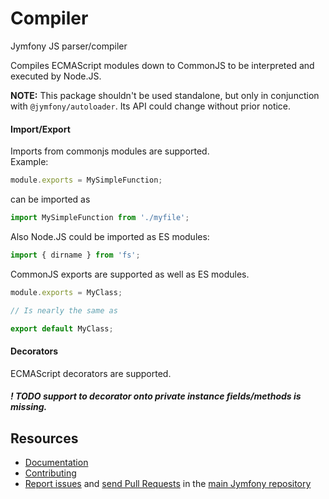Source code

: Compiler
========

Jymfony JS parser/compiler

Compiles ECMAScript modules down to CommonJS to be interpreted and executed by Node.JS.  

__NOTE:__ This package shouldn't be used standalone, but only in conjunction with `@jymfony/autoloader`.
Its API could change without prior notice.

#### Import/Export

Imports from commonjs modules are supported.  
Example:

```js
module.exports = MySimpleFunction;
```

can be imported as

```js
import MySimpleFunction from './myfile';
```

Also Node.JS could be imported as ES modules:

```js
import { dirname } from 'fs';
```

CommonJS exports are supported as well as ES modules.

```js
module.exports = MyClass;

// Is nearly the same as

export default MyClass;
```

#### Decorators

ECMAScript decorators are supported.

##### ! TODO support to decorator onto private instance fields/methods is missing.

Resources
---------

  * [Documentation](http://www.jymfony.com/link_to_docs)
  * [Contributing](http://www.jymfony.com/link_to_contributing)
  * [Report issues](https://github.com/jymfony/jymfony/issues) and
    [send Pull Requests](https://github.com/jymfony/jymfony/pulls)
    in the [main Jymfony repository](https://github.com/jymfony/jymfony)
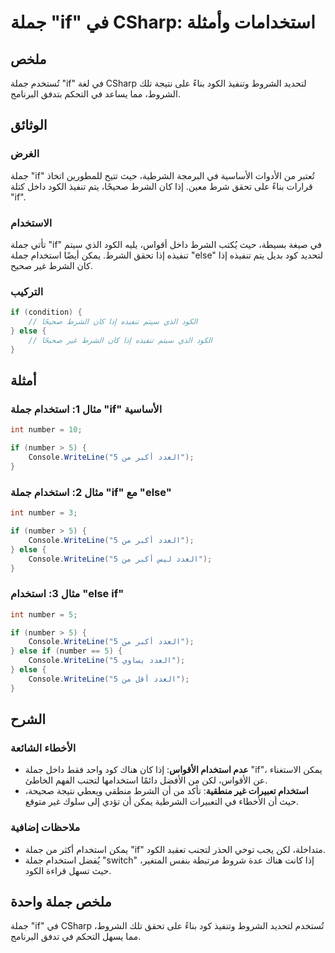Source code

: <!--
Meta Description: # جملة "if" في CSharp: استخدامات وأمثلة ## ملخص تُستخدم جملة "if" في لغة CSharp لتحديد الشروط وتنفيذ الكود بناءً على نتيجة تلك الشروط، مما يساعد في ال...
Meta Keywords: جملة, استخدام, csharp, الكود, إذا
-->

# جملة "if" في CSharp: استخدامات وأمثلة

## ملخص
تُستخدم جملة "if" في لغة CSharp لتحديد الشروط وتنفيذ الكود بناءً على نتيجة تلك الشروط، مما يساعد في التحكم بتدفق البرنامج.

## الوثائق
### الغرض
جملة "if" تُعتبر من الأدوات الأساسية في البرمجة الشرطية، حيث تتيح للمطورين اتخاذ قرارات بناءً على تحقق شرط معين. إذا كان الشرط صحيحًا، يتم تنفيذ الكود داخل كتلة "if".

### الاستخدام
تأتي جملة "if" في صيغة بسيطة، حيث يُكتب الشرط داخل أقواس، يليه الكود الذي سيتم تنفيذه إذا تحقق الشرط. يمكن أيضًا استخدام جملة "else" لتحديد كود بديل يتم تنفيذه إذا كان الشرط غير صحيح.

### التركيب
```csharp
if (condition) {
    // الكود الذي سيتم تنفيذه إذا كان الشرط صحيحًا
} else {
    // الكود الذي سيتم تنفيذه إذا كان الشرط غير صحيحًا
}
```

## أمثلة
### مثال 1: استخدام جملة "if" الأساسية
```csharp
int number = 10;

if (number > 5) {
    Console.WriteLine("العدد أكبر من 5");
}
```

### مثال 2: استخدام جملة "if" مع "else"
```csharp
int number = 3;

if (number > 5) {
    Console.WriteLine("العدد أكبر من 5");
} else {
    Console.WriteLine("العدد ليس أكبر من 5");
}
```

### مثال 3: استخدام "else if"
```csharp
int number = 5;

if (number > 5) {
    Console.WriteLine("العدد أكبر من 5");
} else if (number == 5) {
    Console.WriteLine("العدد يساوي 5");
} else {
    Console.WriteLine("العدد أقل من 5");
}
```

## الشرح
### الأخطاء الشائعة
- **عدم استخدام الأقواس**: إذا كان هناك كود واحد فقط داخل جملة "if"، يمكن الاستغناء عن الأقواس، لكن من الأفضل دائمًا استخدامها لتجنب الفهم الخاطئ.
- **استخدام تعبيرات غير منطقية**: تأكد من أن الشرط منطقي ويعطي نتيجة صحيحة، حيث أن الأخطاء في التعبيرات الشرطية يمكن أن تؤدي إلى سلوك غير متوقع.

### ملاحظات إضافية
- يمكن استخدام أكثر من جملة "if" متداخلة، لكن يجب توخي الحذر لتجنب تعقيد الكود.
- يُفضل استخدام جملة "switch" إذا كانت هناك عدة شروط مرتبطة بنفس المتغير، حيث تسهل قراءة الكود.

## ملخص جملة واحدة
جملة "if" في CSharp تُستخدم لتحديد الشروط وتنفيذ كود بناءً على تحقق تلك الشروط، مما يسهل التحكم في تدفق البرنامج.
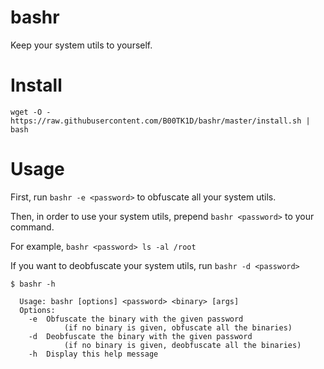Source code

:# bashr

Keep your system utils to yourself.

# Install

`wget -O - https://raw.githubusercontent.com/B00TK1D/bashr/master/install.sh | bash`

# Usage

First, run `bashr -e <password>` to obfuscate all your system utils.

Then, in order to use your system utils, prepend `bashr <password>` to your command.

For example, `bashr <password> ls -al /root`

If you want to deobfuscate your system utils, run `bashr -d <password>`

```{bash}
$ bashr -h

  Usage: bashr [options] <password> <binary> [args]
  Options:
    -e  Obfuscate the binary with the given password
            (if no binary is given, obfuscate all the binaries)
    -d  Deobfuscate the binary with the given password
            (if no binary is given, deobfuscate all the binaries)
    -h  Display this help message
```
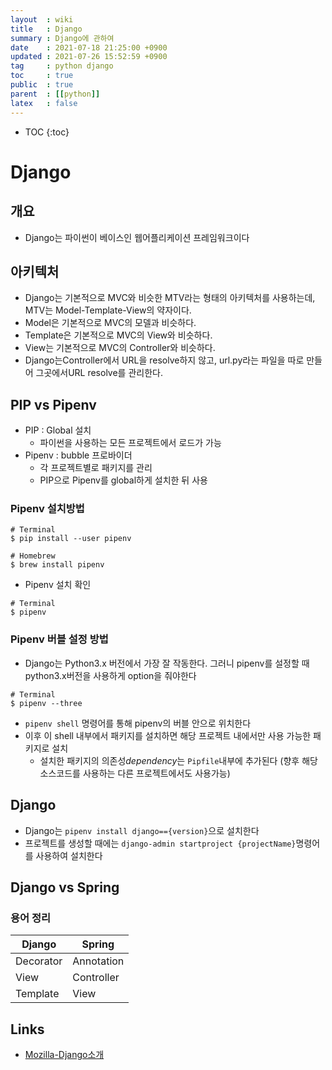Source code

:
 ```yaml
---
layout  : wiki
title   : Django
summary : Django에 관하여
date    : 2021-07-18 21:25:00 +0900
updated : 2021-07-26 15:52:59 +0900
tag     : python django
toc     : true
public  : true
parent  : [[python]]
latex   : false
---
```

* TOC
{:toc}

# Django
## 개요
* Django는 파이썬이 베이스인 웹어플리케이션 프레임워크이다

## 아키텍처
* Django는 기본적으로 MVC와 비슷한 MTV라는 형태의 아키텍처를 사용하는데, MTV는 Model-Template-View의 약자이다.
* Model은 기본적으로 MVC의 모델과 비슷하다.
* Template은 기본적으로 MVC의 View와 비슷하다.
* View는 기본적으로 MVC의 Controller와 비슷하다.
* Django는Controller에서 URL을 resolve하지 않고, url.py라는 파일을 따로 만들어 그곳에서URL resolve를 관리한다.

## PIP vs Pipenv
* PIP : Global 설치
    * 파이썬을 사용하는 모든 프로젝트에서 로드가 가능 
* Pipenv : bubble 프로바이더
    * 각 프로젝트별로 패키지를 관리
    * PIP으로 Pipenv를 global하게 설치한 뒤 사용

### Pipenv 설치방법

```shell
# Terminal
$ pip install --user pipenv

# Homebrew
$ brew install pipenv

```

* Pipenv 설치 확인
 
```shell
# Terminal
$ pipenv
```

### Pipenv 버블 설정 방법
* Django는 Python3.x 버전에서 가장 잘 작동한다. 그러니 pipenv를 설정할 때 python3.x버전을 사용하게 option을 줘야한다

```shell
# Terminal
$ pipenv --three
```

* `pipenv shell` 명령어를 통해 pipenv의 버블 안으로 위치한다
* 이후 이 shell 내부에서 패키지를 설치하면 해당 프로젝트 내에서만 사용 가능한 패키지로 설치
    * 설치한 패키지의 의존성*dependency*는 `Pipfile`내부에 추가된다 (향후 해당 소스코드를 사용하는 다른 프로젝트에서도 사용가능)

## Django
* Django는 `pipenv install django=={version}`으로 설치한다
* 프로젝트를 생성할 때에는 `django-admin startproject {projectName}`명령어를 사용하여 설치한다

## Django vs Spring
### 용어 정리

| Django    | Spring     |
|-----------|------------|
| Decorator | Annotation |
| View      | Controller |
| Template  | View       |

## Links
* [Mozilla-Django소개](https://developer.mozilla.org/ko/docs/Learn/Server-side/Django/Introduction#%EC%9A%94%EC%B2%AD%EC%9D%84_%EC%95%8C%EB%A7%9E%EC%9D%80_%EB%B7%B0%EB%A1%9C_%EC%A0%84%EB%8B%AC_urls.py)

____

**Task directions:** In how many lines of the material does the word "명령어를" occur? Reply with only that number.

**Completed exercise:** 2